Question

Intersection points of tangents and normal at the extremities of latus rectum of the parabola $y^2=4ax$ will form a square.

• A. True
• B. False

Answer 1

The correct option is A True

Let the parabola be $y^2=4ax$ and extremities of latus

rectum are (a,2a) $\&$ (a,-2a)

P is the point of intersection of two tangents

Equation of tangent at A

$y{y}_1=2a(x+x_1)$

$y\left(2a\right)=2a(x+a)$

$y=x+a$ .........(1)

Equation of tangent at B

$y(-2a)=2a(x+a)$

$y=-x-a$ .........(2)

For intersection point of tangent,

Solving equation (1) $\&$ (2)

x+a=x-a

2x=-2a

x=-a,y=0

Coordinates of Point P(-a,0)

Now, we shall calculate the equation of normal at point A

Slope of normal $=-\frac{1}{slopeoftangent}=-\frac{1}{1}=-1$

Equation of normal at point A

$y-2a=-1(x-a)$

$y=-x+a+2a$

$y=-x+3a$ .........(3)

Slope of normal at through point B

$=\frac{-1}{-1}=1$

Equation of normal at point B

$y-(-2a)=1(x-a)$

$y=x-a-2a$

$y=x-3a$ .........(4)

Soving equation (3) $\&$ (4)

We get, x=-3a

y=0

Coordinatenof point L (-3a,0)

Coordinates of point A (a,2a), P(-a,0), B(a,-2a) L(3a,0)

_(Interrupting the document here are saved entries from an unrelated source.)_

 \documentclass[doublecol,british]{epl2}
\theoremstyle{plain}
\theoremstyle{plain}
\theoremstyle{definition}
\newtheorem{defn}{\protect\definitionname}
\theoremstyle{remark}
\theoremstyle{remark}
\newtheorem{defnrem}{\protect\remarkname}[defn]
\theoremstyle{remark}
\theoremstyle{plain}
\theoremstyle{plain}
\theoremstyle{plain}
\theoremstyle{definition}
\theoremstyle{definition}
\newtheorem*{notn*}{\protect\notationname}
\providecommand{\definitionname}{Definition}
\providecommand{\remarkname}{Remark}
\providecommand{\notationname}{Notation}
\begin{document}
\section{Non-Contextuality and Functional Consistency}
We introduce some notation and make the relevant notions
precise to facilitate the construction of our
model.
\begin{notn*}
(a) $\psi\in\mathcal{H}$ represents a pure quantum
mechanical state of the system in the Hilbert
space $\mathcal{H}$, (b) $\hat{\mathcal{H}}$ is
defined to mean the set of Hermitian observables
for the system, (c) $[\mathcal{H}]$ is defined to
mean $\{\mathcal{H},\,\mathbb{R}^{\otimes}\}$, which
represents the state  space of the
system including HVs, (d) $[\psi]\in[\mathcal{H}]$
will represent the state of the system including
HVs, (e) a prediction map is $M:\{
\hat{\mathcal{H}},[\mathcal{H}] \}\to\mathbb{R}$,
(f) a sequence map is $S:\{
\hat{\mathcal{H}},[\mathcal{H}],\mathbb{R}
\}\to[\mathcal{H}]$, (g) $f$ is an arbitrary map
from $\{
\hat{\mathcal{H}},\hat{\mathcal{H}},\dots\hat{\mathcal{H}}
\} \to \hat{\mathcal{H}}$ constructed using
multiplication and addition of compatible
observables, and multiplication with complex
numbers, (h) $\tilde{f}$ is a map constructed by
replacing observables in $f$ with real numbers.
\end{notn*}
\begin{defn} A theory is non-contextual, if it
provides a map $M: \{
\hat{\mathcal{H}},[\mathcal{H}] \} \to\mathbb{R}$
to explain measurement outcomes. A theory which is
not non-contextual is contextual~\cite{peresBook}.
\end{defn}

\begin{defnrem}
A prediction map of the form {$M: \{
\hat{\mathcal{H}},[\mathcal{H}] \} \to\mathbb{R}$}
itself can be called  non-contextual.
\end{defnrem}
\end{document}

we need to check whether APBL is square

So, calculating the length of $AP=\sqrt{(a+a{)}^2+(2a{)}^2}=2\sqrt{2}a$

$PB=\sqrt{(-a-a{)}^2+(-2a{)}^2}=2\sqrt{2}a$

$BL=\sqrt{(a-3a{)}^2+(-2a{)}^2}=2\sqrt{2}a$

$AL=\sqrt{(3a-a{)}^2+(2a{)}^2}=2\sqrt{2}a$

In square diagonals of the square bisects each other.

Here, we see. Intersection points of diagonals

$M(\frac{-a+3}{2},0)=M(\frac{a+a}{2},\frac{2a-2a}{2})=M(a,0)$

and

$PM=ML=AM=BM$

So,APBL is a square.